Spanish discounter Dia believes UK supermarkets can learn from their European counterparts by franchising stores to local entrepreneurs.

A Dia store in Spain

Dia chief operating officer Amando Sanchez-Falcon says putting franchisees in charge of smaller stores helped give the retailer a “strong local presence” and a “good understanding of the consumer” – and encourages British retailers including Tesco, Sainsbury’s and Morrisons to employ a similar tactic in their convenience stores.

Dia, which is the second largest grocer in Spain with 9% of a fragmented market, has 7,306 stores across Spain, Portugal, Brazil, Argentina and Shanghai in China. Of those, 3,085 are franchises.

Its portfolio will expand further later this year with the acquisition of 160 stores from rivals Eroski and Caprabo.

“We think that having a local entrepreneur running the store for us has been a key element of success”

Amando Sanchez-Falcon, Dia

Speaking to Retail Week after Dia reported gross sales of €9.4bn (£6.9bn) in 2014 – up 8.4% on the previous year – Sanchez-Falcon insists the strategy is “the best and most efficient way” to run smaller stores and understand each local market.

“Food retail is a very local business. You have to have a strong local presence and a good understanding of the consumer, so every market is very specific,” he says.

“We think that having a local entrepreneur running the store for us has been a key element of success in terms of efficiencies and in terms of knowing your customer. The last part of that supply chain, we believe, is better handled by local franchisees.

“We have been growing the number of stores that are managed by local men and women and we believe that is something that is behind our success, so it’s something we are committed to continue developing.”

Loyalty scheme

Sanchez-Falcon also points to advances in Dia’s loyalty scheme as an area in which UK grocers are playing catch-up.

Dia is testing a smart phone app that will send tailored vouchers to each customer, allowing them to plan their purchases in advance and redeem paperless vouchers in-store.

It is the only discounter in Spain with a loyalty programme, which started back in 2006, but its expansion into the digital world is something Sanchez-Falcon believes will take off in the UK in a bid to increase brand loyalty.

He says: “We have a very unique loyalty programme, a very developed programme, something that is quite rare for a discounter. In Spain it’s a hugely successful programme and it gives us a lot of insight into our customers, to know where they live, where they go to shop and what they buy.

“We believe that knowing your customer is something that is very helpful”

Amando Sanchez-Falcon, Dia

“Whenever people show the card, they are eligible for different prices on certain items in the store and they also get coupons every month that are individually targeted to a customer’s behaviour and purchases. What we are doing now is digitising that so you don’t have to carry your coupons into store, just your smartphone.

“The Dia Card is already well expanded and we have a very high redeem rate on the coupons, so this will help that on occasions when customers forget to bring their coupons into our stores. It will also allow them to plan their purchases ahead and we think that’s a very, very good advance to the scheme.  

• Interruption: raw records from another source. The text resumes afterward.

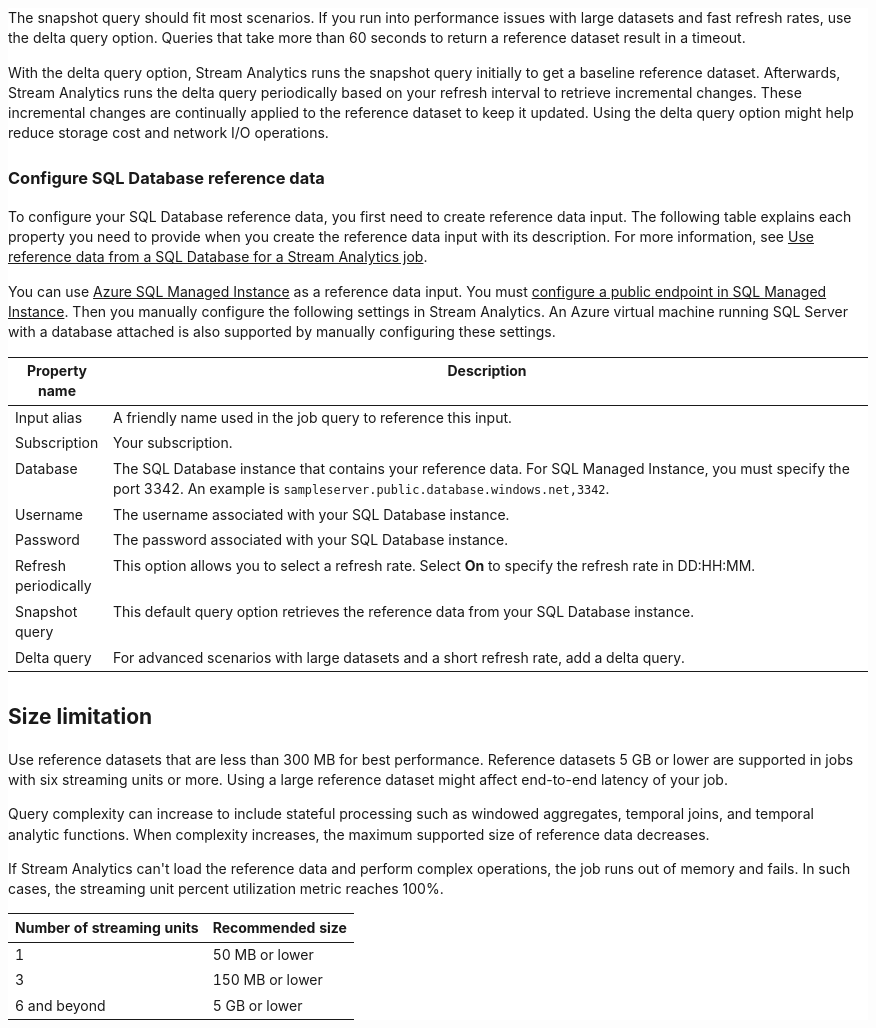 The snapshot query should fit most scenarios. If you run into performance issues with large datasets and fast refresh rates, use the delta query option. Queries that take more than 60 seconds to return a reference dataset result in a timeout.

With the delta query option, Stream Analytics runs the snapshot query initially to get a baseline reference dataset. Afterwards, Stream Analytics runs the delta query periodically based on your refresh interval to retrieve incremental changes. These incremental changes are continually applied to the reference dataset to keep it updated. Using the delta query option might help reduce storage cost and network I/O operations.

### Configure SQL Database reference data

To configure your SQL Database reference data, you first need to create reference data input. The following table explains each property you need to provide when you create the reference data input with its description. For more information, see [Use reference data from a SQL Database for a Stream Analytics job](sql-reference-data.md).

You can use [Azure SQL Managed Instance](/azure/azure-sql/managed-instance/sql-managed-instance-paas-overview) as a reference data input. You must [configure a public endpoint in SQL Managed Instance](/azure/azure-sql/managed-instance/public-endpoint-configure). Then you manually configure the following settings in Stream Analytics. An Azure virtual machine running SQL Server with a database attached is also supported by manually configuring these settings.

|Property name|Description  |
|---------|---------|
|Input alias|A friendly name used in the job query to reference this input.|
|Subscription|Your subscription.|
|Database|The SQL Database instance that contains your reference data. For SQL Managed Instance, you must specify the port 3342. An example is `sampleserver.public.database.windows.net,3342`.|
|Username|The username associated with your SQL Database instance.|
|Password|The password associated with your SQL Database instance.
|Refresh periodically|This option allows you to select a refresh rate. Select **On** to specify the refresh rate in DD:HH:MM.|
|Snapshot query|This default query option retrieves the reference data from your SQL Database instance.|
|Delta query|For advanced scenarios with large datasets and a short refresh rate, add a delta query.|

## Size limitation

Use reference datasets that are less than 300 MB for best performance. Reference datasets 5 GB or lower are supported in jobs with six streaming units or more. Using a large reference dataset might affect end-to-end latency of your job.

Query complexity can increase to include stateful processing such as windowed aggregates, temporal joins, and temporal analytic functions. When complexity increases, the maximum supported size of reference data decreases.

If Stream Analytics can't load the reference data and perform complex operations, the job runs out of memory and fails. In such cases, the streaming unit percent utilization metric reaches 100%.

|Number of streaming units  |Recommended size  |
|---------|---------|
|1   |50 MB or lower   |
|3   |150 MB or lower   |
|6 and beyond   |5 GB or lower    |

“We believe that knowing your customer is something that is very helpful as a good way of improving your proposition and improving your business. Obviously there are very successful retailers that have never run a loyalty programme and I’m not sure the discounters in the UK will do it, but it has worked for us and could work for them.”

No UK expansion

Sanchez-Falcon says Dia is focused on taking advantage of the “consolidation” of the grocery market in Spain and insists the discounter has no plans to expand into the UK. But he did leave the door open for partnerships with existing UK retailers.

He said: “We have never considered a presence in the UK. We have always been a company with its own culture, its own management team, its own way of doing things.

“We are now an independent company, we have clearly stated to our shareholders that our focus is to concentrate in the markets where we are already present and we have significant opportunities – that is Iberia, Argentina and Brazil. We have very good growth opportunities there.

“Having said that, we do believe that now being an independent company, looking for opportunities to partner up with people, whether it’s commercially, providing specific services or even looking at joint opportunities in different markets is something we should do.”